B0ydT commented 9 months ago

Hi @stemangiola. Apologies for the slow response, I've been in the middle of changing jobs. I certainly wasn't looking to jump on the thorniest issue of the lot; It took your comment for me to see how this could be quite a lot trickier than the dplyr implementation.

I have tried to think through the issues you've raised. From what I remember of the dplyr implementation, you define the groups when you group_by, but most error detection occurs when you attempt to perform an operation on the grouped object. If we're starting with with_groups as opposed to methods for each relevant function, I could catch those errors and provide informative feedback to the user. Otherwise, I'm very happy to help with implementation, but I'm not sure I'm the right person to work it through from first principles.

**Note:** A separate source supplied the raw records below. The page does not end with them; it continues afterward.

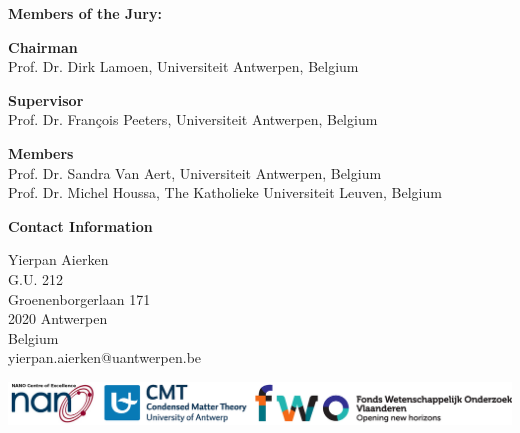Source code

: \clearpage

\thispagestyle{empty}

\begin{list}{}{\leftmargin=0cm}

\item \textbf{Members of the Jury:}

\item \textbf{Chairman} \\
Prof. Dr. Dirk Lamoen, Universiteit Antwerpen, Belgium \\

\item \textbf{Supervisor} \\
Prof. Dr. Fran\c{c}ois Peeters, Universiteit Antwerpen, Belgium\\

\item \textbf{Members} \\
Prof. Dr. Sandra Van Aert, Universiteit Antwerpen, Belgium \\
Prof. Dr. Michel Houssa, The Katholieke Universiteit Leuven, Belgium \\
\end{list}

\vspace{2cm}
\noindent

\hfill
\begin{minipage}[b]{0.35\linewidth}
\begin{list}{}{\leftmargin=0cm}
            \item \textbf{Contact Information}
            \item    Yierpan Aierken \\
            G.U. 212 \\
            Groenenborgerlaan 171 \\
            2020 Antwerpen \\
            Belgium \\
            yierpan.aierken@uantwerpen.be

\end{list}

\end{minipage}
\vspace{2cm}
\begin{center}
\includegraphics[width =\textwidth]{Figs/Shields_all.eps}
\end{center}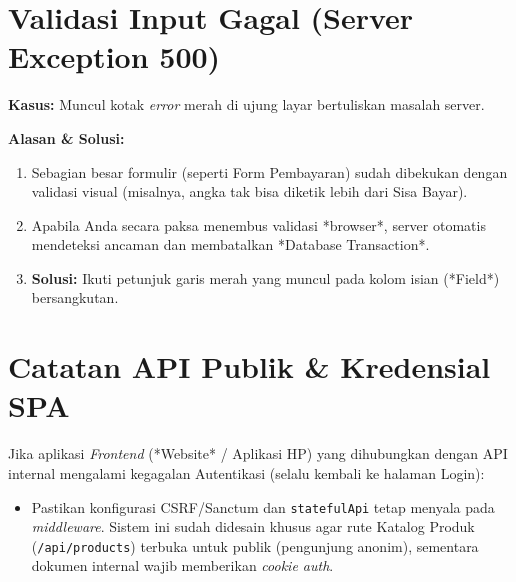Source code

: \section{Validasi Input Gagal (Server Exception 500)}
\textbf{Kasus:} Muncul kotak \textit{error} merah di ujung layar bertuliskan masalah server.

\textbf{Alasan \& Solusi:}
\begin{enumerate}
    \item Sebagian besar formulir (seperti Form Pembayaran) sudah dibekukan dengan validasi visual (misalnya, angka tak bisa diketik lebih dari Sisa Bayar).
    \item Apabila Anda secara paksa menembus validasi *browser*, server otomatis mendeteksi ancaman dan membatalkan *Database Transaction*. 
    \item \textbf{Solusi:} Ikuti petunjuk garis merah yang muncul pada kolom isian (*Field*) bersangkutan.
\end{enumerate}

\section{Catatan API Publik \& Kredensial SPA}
Jika aplikasi \textit{Frontend} (*Website* / Aplikasi HP) yang dihubungkan dengan API internal mengalami kegagalan Autentikasi (selalu kembali ke halaman Login):
\begin{itemize}
    \item Pastikan konfigurasi CSRF/Sanctum dan \texttt{statefulApi} tetap menyala pada \textit{middleware}. Sistem ini sudah didesain khusus agar rute Katalog Produk (\texttt{/api/products}) terbuka untuk publik (pengunjung anonim), sementara dokumen internal wajib memberikan \textit{cookie auth}.
\end{itemize}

stemangiola commented 9 months ago

Hello @B0ydT, congrats for your new job!

You can start with group_split, it is useful and much easier.

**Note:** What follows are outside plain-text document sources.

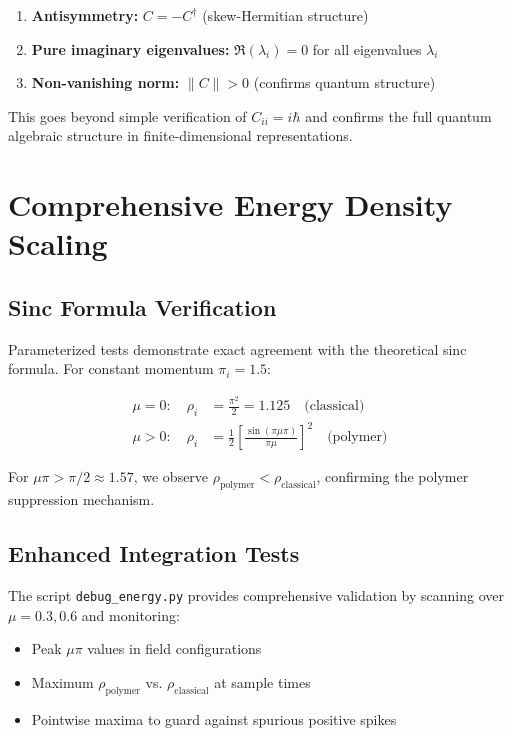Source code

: \documentclass[11pt]{article}
\begin{document}
\begin{enumerate}
\item \textbf{Antisymmetry:} $C = -C^\dagger$ (skew-Hermitian structure)
\item \textbf{Pure imaginary eigenvalues:} $\Re(\lambda_i) = 0$ for all eigenvalues $\lambda_i$
\item \textbf{Non-vanishing norm:} $\|C\| > 0$ (confirms quantum structure)
\end{enumerate}

This goes beyond simple verification of $C_{ii} = i\hbar$ and confirms the full quantum algebraic structure in finite-dimensional representations.

\section{Comprehensive Energy Density Scaling}

\subsection{Sinc Formula Verification}
Parameterized tests demonstrate exact agreement with the theoretical sinc formula. For constant momentum $\pi_i = 1.5$:

\begin{align}
\mu = 0: \quad \rho_i &= \frac{\pi^2}{2} = 1.125 \quad \text{(classical)} \\
\mu > 0: \quad \rho_i &= \frac{1}{2}\left[\frac{\sin(\pi\mu\pi)}{\pi\mu}\right]^2 \quad \text{(polymer)}
\end{align}

For $\mu\pi > \pi/2 \approx 1.57$, we observe $\rho_{\text{polymer}} < \rho_{\text{classical}}$, confirming the polymer suppression mechanism.

\subsection{Enhanced Integration Tests}
The script \texttt{debug\_energy.py} provides comprehensive validation by scanning over $\mu = 0.3, 0.6$ and monitoring:
\begin{itemize}
\item Peak $\mu\pi$ values in field configurations
\item Maximum $\rho_{\text{polymer}}$ vs. $\rho_{\text{classical}}$ at sample times
\item Pointwise maxima to guard against spurious positive spikes
\end{itemize}
\end{document}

A quick function for backend I found is

splitColData <- function(x, f) {
  # This is by @jma1991
  # at https://github.com/drisso/SingleCellExperiment/issues/55

  i <- split(seq_along(f), f)

  v <- vector(mode = "list", length = length(i))

  names(v) <- names(i)

  for (n in names(i)) { v[[n]] <- x[, i[[n]]] }

  return(v)

}

Of course our interface will allow any of the cell-wise info, including reduced dimensions, etc..

B0ydT commented 9 months ago

Thank you very much! That looks great. I'll get it sorted shortly.

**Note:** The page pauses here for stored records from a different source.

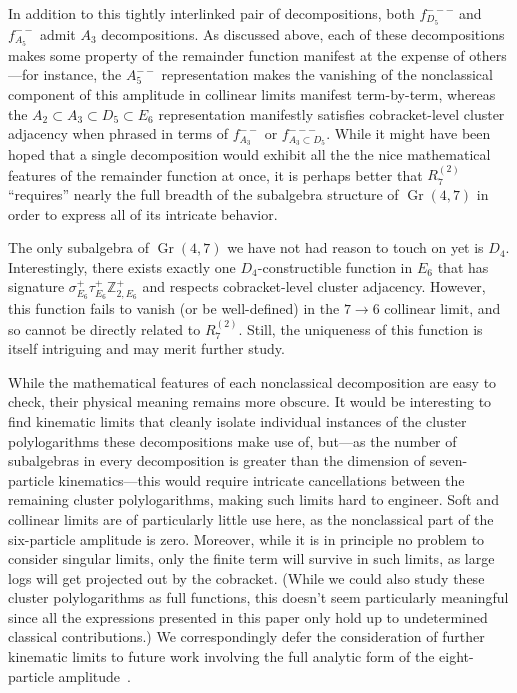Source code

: \documentclass[12pt]{article}
\DeclareMathOperator{\Gr}{Gr}
\begin{document}
In addition to this tightly interlinked pair of decompositions, both $f_{D_5}^{---}$ and $f_{A_5}^{--}$ admit $A_3$ decompositions. As discussed above, each of these decompositions makes some property of the remainder function manifest at the expense of others---for instance, the $A_5^{--}$ representation makes the vanishing of the nonclassical component of this amplitude in collinear limits manifest term-by-term, whereas the $A_2 \subset A_3 \subset D_5 \subset E_6$ representation manifestly satisfies cobracket-level cluster adjacency when phrased in terms of $f_{A_3}^{--}$ or $f_{A_3\subset D_5}^{---}$. While it might have been hoped that a single decomposition would exhibit all the the nice mathematical features of the remainder function at once, it is perhaps better that $R^{(2)}_7$ ``requires'' nearly the full breadth of the subalgebra structure of $\Gr(4,7)$ in order to express all of its intricate behavior. 

The only subalgebra of $\Gr(4,7)$ we have not had reason to touch on yet is $D_4$. Interestingly, there exists exactly one $D_4$-constructible function in $E_6$ that has signature $\sigma_{E_6}^+ \tau_{E_6}^+ \mathbb{Z}_{2,E_6}^+$ and respects cobracket-level cluster adjacency. However, this function fails to vanish (or be well-defined) in the $7\to6$ collinear limit, and so cannot be directly related to $R_{7}^{(2)}\!$. Still, the uniqueness of this function is itself intriguing and may merit further study.

While the mathematical features of each nonclassical decomposition are easy to check, their physical meaning remains more obscure. It would be interesting to find kinematic limits that cleanly isolate individual instances of the cluster polylogarithms these decompositions make use of, but---as the number of subalgebras in every decomposition is greater than the dimension of seven-particle kinematics---this would require intricate cancellations between the remaining cluster polylogarithms, making such limits hard to engineer. Soft and collinear limits are of particularly little use here, as the nonclassical part of the six-particle amplitude is zero. Moreover, while it is in principle no problem to consider singular limits, only the finite term will survive in such limits, as large logs will get projected out by the cobracket. (While we could also study these cluster polylogarithms as full functions, this doesn't seem particularly meaningful since all the expressions presented in this paper only hold up to undetermined classical contributions.)  We correspondingly defer the consideration of further kinematic limits to future work involving the full analytic form of the eight-particle amplitude~\cite{cluster_subalgebras_ii}.
\end{document}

B0ydT commented 6 months ago

Stoked to have this merged. I'll repurpose for tidyseurat and tidySE in the next couple days. I'm also pretty confident I could get a decent implementation of with_groups built on top of this. Thanks for all of your feedback, I've been learning heaps.

Just to follow up, the groups column itself is preserved just fine (if .keep = TRUE), but if I try and add a new column for logical comparisons it gets mangled. dplyr adds a column for these comparisons, i.e. a > 5

tibble(a = 1:10) |> group_by(a>5)
# A tibble: 10 × 2
# Groups:   a > 5 [2]
       a `a > 5`
   <int> <lgl>  
 1     1 FALSE  
 2     2 FALSE  
 3     3 FALSE  
 4     4 FALSE  
 5     5 FALSE  
 6     6 TRUE   
 7     7 TRUE   
 8     8 TRUE   
 9     9 TRUE   
10    10 TRUE

That said, if you're fine with it I'm fine with it, just wanted to be clear.

stemangiola commented 6 months ago

Stoked to have this merged. I'll repurpose for tidyseurat and tidySE in the next couple days.

Repurposing to tidyseurat will take 3 minutes.

Repurposing to tidySE might take 3 weeks.

For tidySE, to avoid inefficiencies (some large pseudobulk might include 1 Billion rows), specific flows for samples-only queries and features-only queries must be designed, if the query is samples and features, we should decide what to do. For example, (1) it does not make sense, or (2) use the inefficient method with message, (3)...

For tidySE look at nest, unnest, where I developed such strategies.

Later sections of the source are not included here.